§ REQUIRED WORK: Go through the records and filter out every line lacking the word "needed"; copy the lines that remain.

§ INPUT:
Start of Block

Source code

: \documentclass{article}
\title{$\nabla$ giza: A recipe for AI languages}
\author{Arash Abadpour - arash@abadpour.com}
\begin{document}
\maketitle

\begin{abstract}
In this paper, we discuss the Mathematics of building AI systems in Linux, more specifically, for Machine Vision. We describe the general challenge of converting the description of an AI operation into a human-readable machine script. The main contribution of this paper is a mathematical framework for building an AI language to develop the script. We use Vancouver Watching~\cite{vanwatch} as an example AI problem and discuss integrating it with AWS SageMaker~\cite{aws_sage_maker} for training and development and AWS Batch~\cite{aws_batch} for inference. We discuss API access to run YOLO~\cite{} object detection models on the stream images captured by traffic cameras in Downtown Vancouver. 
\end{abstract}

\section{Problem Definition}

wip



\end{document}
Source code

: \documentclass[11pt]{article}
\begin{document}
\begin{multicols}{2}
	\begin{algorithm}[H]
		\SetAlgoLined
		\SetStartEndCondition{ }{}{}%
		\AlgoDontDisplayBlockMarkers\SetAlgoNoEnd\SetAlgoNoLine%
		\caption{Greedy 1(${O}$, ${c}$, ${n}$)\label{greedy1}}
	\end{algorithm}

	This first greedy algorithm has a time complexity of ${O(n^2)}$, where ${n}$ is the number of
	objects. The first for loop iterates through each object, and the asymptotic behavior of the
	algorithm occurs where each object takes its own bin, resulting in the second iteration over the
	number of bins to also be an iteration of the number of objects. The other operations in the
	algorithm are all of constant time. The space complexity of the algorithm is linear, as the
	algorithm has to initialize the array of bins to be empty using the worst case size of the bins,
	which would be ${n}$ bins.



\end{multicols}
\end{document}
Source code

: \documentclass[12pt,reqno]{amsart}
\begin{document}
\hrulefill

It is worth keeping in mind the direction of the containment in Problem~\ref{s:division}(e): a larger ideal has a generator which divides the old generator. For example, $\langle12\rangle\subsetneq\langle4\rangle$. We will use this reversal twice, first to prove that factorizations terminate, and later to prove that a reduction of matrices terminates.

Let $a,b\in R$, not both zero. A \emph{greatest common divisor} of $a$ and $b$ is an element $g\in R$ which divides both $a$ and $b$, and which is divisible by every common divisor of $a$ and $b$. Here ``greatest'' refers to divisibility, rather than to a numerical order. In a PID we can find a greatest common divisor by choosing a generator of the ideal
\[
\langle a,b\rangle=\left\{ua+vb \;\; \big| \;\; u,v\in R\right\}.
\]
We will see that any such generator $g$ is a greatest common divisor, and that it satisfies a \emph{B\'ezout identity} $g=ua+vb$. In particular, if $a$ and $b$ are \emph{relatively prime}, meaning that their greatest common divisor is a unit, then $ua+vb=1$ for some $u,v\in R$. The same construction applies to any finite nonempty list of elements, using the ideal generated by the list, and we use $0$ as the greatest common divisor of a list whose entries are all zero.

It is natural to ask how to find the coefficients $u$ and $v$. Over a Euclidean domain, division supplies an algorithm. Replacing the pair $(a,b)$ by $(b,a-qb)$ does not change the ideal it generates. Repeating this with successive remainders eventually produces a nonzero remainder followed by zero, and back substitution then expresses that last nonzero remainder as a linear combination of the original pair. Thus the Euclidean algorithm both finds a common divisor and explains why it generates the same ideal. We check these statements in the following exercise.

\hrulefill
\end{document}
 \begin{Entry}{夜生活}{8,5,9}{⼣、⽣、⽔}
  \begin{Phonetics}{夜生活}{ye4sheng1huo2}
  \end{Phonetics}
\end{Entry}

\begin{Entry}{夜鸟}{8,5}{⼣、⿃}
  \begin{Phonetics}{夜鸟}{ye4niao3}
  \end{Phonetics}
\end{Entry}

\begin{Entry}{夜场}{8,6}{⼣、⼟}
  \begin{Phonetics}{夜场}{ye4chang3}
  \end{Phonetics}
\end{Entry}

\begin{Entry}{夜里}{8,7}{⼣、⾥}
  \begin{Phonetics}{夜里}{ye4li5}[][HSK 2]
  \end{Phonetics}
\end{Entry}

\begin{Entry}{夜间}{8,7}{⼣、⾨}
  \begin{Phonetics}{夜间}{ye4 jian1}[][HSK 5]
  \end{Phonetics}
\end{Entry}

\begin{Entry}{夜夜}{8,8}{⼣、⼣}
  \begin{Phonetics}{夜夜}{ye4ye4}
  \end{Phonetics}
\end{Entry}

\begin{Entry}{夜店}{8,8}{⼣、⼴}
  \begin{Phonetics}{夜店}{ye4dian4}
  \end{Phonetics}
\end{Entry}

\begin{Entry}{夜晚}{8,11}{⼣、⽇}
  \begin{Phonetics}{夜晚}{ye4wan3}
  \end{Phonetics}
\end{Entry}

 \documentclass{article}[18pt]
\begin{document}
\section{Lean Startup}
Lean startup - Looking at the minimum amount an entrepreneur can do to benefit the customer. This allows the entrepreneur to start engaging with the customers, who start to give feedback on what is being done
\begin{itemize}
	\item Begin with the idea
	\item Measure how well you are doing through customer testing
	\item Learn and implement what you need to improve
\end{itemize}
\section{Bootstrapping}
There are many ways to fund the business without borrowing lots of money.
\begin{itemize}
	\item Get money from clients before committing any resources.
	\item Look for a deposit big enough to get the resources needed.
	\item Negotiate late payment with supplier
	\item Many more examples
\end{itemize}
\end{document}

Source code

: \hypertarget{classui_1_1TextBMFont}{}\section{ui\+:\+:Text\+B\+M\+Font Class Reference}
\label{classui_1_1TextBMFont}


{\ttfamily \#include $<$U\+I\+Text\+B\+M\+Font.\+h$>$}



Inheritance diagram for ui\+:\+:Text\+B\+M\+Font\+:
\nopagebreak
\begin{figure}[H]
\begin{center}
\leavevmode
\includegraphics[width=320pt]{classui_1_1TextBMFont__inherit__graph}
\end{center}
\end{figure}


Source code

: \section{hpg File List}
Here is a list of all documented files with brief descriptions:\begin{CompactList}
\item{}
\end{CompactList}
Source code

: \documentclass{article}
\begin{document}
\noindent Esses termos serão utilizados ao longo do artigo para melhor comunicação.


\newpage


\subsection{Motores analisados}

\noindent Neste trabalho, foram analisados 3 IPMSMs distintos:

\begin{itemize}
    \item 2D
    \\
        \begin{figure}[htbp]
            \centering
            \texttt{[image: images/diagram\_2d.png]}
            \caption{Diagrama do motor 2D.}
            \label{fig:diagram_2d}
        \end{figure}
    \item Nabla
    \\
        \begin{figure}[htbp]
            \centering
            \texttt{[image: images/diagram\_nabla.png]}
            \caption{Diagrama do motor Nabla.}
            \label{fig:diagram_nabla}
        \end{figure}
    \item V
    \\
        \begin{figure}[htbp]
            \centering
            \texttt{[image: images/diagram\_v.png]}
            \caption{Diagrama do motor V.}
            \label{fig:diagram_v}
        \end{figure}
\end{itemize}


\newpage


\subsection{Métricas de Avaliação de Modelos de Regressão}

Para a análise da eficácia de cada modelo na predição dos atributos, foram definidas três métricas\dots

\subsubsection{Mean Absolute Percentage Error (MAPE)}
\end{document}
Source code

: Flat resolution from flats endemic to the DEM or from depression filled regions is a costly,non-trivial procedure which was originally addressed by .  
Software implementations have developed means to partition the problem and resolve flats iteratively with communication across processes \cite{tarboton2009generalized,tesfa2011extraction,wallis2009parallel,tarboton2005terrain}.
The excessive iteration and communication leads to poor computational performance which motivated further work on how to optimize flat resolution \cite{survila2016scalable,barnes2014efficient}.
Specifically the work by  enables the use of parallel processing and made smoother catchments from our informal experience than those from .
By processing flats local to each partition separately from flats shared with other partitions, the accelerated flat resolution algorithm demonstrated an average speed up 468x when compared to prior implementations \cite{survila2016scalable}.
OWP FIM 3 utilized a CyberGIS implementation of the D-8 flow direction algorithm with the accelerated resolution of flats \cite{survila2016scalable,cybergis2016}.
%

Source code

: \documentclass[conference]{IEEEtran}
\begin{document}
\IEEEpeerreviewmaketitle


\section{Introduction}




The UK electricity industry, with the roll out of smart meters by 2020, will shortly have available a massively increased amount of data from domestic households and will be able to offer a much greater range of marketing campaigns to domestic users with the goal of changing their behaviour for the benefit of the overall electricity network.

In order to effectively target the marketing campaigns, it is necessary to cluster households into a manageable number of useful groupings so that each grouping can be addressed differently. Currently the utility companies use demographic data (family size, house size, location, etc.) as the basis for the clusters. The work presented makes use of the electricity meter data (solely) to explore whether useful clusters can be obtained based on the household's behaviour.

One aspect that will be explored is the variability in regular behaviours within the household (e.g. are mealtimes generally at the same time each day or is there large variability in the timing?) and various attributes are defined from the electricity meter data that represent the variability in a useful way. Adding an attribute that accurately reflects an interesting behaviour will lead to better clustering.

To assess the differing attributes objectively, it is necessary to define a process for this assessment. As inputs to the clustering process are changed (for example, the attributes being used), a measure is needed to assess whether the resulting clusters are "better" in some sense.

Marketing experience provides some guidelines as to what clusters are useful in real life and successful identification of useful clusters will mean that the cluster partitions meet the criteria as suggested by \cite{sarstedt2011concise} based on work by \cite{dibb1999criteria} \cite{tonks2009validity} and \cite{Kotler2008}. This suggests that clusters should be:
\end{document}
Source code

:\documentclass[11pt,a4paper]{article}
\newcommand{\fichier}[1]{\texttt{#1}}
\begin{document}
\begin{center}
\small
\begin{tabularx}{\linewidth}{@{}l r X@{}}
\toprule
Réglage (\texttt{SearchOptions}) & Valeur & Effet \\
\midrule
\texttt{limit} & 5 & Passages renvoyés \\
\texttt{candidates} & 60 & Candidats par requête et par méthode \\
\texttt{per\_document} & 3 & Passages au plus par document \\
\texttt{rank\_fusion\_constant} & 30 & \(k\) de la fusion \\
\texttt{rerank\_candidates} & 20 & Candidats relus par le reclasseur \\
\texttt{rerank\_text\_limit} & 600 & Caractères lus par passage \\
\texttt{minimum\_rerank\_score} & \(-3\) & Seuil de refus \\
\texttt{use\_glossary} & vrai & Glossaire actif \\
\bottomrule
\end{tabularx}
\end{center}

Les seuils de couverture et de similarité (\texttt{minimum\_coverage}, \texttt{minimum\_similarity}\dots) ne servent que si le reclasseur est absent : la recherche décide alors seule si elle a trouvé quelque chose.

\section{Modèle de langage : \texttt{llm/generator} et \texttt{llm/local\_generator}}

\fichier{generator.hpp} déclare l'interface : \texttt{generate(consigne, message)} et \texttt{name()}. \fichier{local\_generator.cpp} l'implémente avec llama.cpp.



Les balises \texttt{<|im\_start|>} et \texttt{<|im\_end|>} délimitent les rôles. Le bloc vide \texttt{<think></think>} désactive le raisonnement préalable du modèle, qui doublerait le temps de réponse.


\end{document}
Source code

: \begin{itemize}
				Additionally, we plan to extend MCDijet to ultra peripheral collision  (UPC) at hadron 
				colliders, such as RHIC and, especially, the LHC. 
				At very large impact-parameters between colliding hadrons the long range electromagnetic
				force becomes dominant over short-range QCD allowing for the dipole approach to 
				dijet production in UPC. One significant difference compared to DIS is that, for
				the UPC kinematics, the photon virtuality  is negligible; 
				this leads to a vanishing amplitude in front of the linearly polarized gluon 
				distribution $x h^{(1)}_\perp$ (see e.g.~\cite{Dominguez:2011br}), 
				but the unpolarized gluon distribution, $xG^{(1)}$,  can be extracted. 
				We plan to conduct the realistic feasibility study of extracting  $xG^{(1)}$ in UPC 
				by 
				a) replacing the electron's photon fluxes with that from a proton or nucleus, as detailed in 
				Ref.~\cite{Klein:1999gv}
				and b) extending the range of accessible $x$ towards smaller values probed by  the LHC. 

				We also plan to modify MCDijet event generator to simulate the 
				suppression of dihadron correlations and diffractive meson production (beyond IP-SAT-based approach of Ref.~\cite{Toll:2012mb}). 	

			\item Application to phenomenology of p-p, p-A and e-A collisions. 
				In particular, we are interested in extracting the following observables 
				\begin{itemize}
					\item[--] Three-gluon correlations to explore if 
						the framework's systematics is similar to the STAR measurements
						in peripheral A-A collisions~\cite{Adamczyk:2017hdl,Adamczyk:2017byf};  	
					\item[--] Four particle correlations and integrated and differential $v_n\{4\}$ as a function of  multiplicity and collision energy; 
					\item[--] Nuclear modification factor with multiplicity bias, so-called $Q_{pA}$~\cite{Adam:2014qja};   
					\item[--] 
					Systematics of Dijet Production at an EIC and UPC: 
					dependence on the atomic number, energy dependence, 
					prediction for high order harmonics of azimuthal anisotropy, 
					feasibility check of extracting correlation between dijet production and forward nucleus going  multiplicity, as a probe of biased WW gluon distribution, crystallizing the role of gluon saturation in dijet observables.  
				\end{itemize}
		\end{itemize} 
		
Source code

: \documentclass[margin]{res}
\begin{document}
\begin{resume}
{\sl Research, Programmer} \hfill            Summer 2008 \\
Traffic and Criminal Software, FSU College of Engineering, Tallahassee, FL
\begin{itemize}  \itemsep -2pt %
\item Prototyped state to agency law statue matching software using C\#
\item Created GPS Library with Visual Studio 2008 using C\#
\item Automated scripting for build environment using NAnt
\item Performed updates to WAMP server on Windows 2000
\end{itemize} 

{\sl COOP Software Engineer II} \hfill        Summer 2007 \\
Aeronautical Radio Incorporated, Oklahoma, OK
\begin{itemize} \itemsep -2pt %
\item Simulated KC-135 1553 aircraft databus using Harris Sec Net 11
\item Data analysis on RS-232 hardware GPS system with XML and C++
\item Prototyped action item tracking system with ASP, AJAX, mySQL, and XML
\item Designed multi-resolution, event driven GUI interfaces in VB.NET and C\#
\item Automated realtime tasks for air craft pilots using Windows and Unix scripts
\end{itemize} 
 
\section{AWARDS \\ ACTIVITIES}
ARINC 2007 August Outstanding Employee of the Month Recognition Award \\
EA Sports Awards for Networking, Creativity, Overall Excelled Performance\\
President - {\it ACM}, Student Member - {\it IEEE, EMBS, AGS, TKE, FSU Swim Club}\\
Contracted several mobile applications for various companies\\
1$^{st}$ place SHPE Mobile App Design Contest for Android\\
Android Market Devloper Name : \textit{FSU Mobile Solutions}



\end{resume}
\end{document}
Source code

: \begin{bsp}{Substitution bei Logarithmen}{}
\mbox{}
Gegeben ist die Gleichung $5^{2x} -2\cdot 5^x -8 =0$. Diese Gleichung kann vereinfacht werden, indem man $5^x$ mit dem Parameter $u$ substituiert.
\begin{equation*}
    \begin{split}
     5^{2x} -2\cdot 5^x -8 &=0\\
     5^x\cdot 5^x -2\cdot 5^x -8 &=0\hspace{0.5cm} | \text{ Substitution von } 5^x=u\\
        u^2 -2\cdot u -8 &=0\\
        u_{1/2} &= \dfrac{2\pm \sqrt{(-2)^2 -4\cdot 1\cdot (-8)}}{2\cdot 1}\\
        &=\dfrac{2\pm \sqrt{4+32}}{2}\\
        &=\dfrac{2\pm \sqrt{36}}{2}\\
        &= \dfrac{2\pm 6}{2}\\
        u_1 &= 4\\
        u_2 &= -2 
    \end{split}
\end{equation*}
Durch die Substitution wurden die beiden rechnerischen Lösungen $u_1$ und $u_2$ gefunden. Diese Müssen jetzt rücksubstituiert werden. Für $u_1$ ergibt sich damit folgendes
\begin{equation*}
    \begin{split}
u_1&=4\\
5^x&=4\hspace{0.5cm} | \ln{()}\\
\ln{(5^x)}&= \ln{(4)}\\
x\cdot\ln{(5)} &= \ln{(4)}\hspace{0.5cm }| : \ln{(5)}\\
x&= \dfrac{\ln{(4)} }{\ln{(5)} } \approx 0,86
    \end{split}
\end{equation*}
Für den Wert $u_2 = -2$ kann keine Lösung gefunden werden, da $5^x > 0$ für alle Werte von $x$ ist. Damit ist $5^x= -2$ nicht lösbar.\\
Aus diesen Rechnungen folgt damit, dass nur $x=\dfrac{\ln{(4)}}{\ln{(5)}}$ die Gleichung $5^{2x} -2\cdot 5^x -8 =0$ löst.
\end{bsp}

End of Block

§ SOLVED PROBLEM:
	\item Look for a deposit big enough to get the resources needed.
To assess the differing attributes objectively, it is necessary to define a process for this assessment. As inputs to the clustering process are changed (for example, the attributes being used), a measure is needed to assess whether the resulting clusters are "better" in some sense.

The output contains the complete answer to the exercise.